▶ [Assignment]:
The line containing "## 📌 下午盤策略建議" marks where to begin. Write out that line and every line after it exactly, through the last line below.

Stored data

============================================================

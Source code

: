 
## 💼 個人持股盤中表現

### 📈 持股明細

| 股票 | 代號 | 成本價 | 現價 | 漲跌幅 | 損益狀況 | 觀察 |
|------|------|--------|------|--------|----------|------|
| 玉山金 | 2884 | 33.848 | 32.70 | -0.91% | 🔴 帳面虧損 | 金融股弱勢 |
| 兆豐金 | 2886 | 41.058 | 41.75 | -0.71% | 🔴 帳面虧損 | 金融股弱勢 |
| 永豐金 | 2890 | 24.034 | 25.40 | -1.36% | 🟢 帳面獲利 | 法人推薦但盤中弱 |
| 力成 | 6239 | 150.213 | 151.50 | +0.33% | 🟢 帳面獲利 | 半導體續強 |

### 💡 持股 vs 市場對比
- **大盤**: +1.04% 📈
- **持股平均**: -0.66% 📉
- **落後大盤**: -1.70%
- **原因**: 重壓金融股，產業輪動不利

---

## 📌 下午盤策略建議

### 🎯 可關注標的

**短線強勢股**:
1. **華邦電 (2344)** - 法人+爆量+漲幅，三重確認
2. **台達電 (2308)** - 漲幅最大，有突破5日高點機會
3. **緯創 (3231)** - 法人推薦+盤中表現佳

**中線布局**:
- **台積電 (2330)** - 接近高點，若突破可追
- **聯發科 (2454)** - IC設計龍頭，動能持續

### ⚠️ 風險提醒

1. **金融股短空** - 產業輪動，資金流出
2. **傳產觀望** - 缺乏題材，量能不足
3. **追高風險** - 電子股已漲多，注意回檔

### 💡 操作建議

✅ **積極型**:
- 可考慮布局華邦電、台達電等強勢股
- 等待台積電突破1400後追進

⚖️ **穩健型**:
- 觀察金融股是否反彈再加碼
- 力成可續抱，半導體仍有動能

============================================================

▶ [Final answer]:
## 📌 下午盤策略建議

### 🎯 可關注標的

**短線強勢股**:
1. **華邦電 (2344)** - 法人+爆量+漲幅，三重確認
2. **台達電 (2308)** - 漲幅最大，有突破5日高點機會
3. **緯創 (3231)** - 法人推薦+盤中表現佳

**中線布局**:
- **台積電 (2330)** - 接近高點，若突破可追
- **聯發科 (2454)** - IC設計龍頭，動能持續

### ⚠️ 風險提醒

1. **金融股短空** - 產業輪動，資金流出
2. **傳產觀望** - 缺乏題材，量能不足
3. **追高風險** - 電子股已漲多，注意回檔

### 💡 操作建議

✅ **積極型**:
- 可考慮布局華邦電、台達電等強勢股
- 等待台積電突破1400後追進

⚖️ **穩健型**:
- 觀察金融股是否反彈再加碼
- 力成可續抱，半導體仍有動能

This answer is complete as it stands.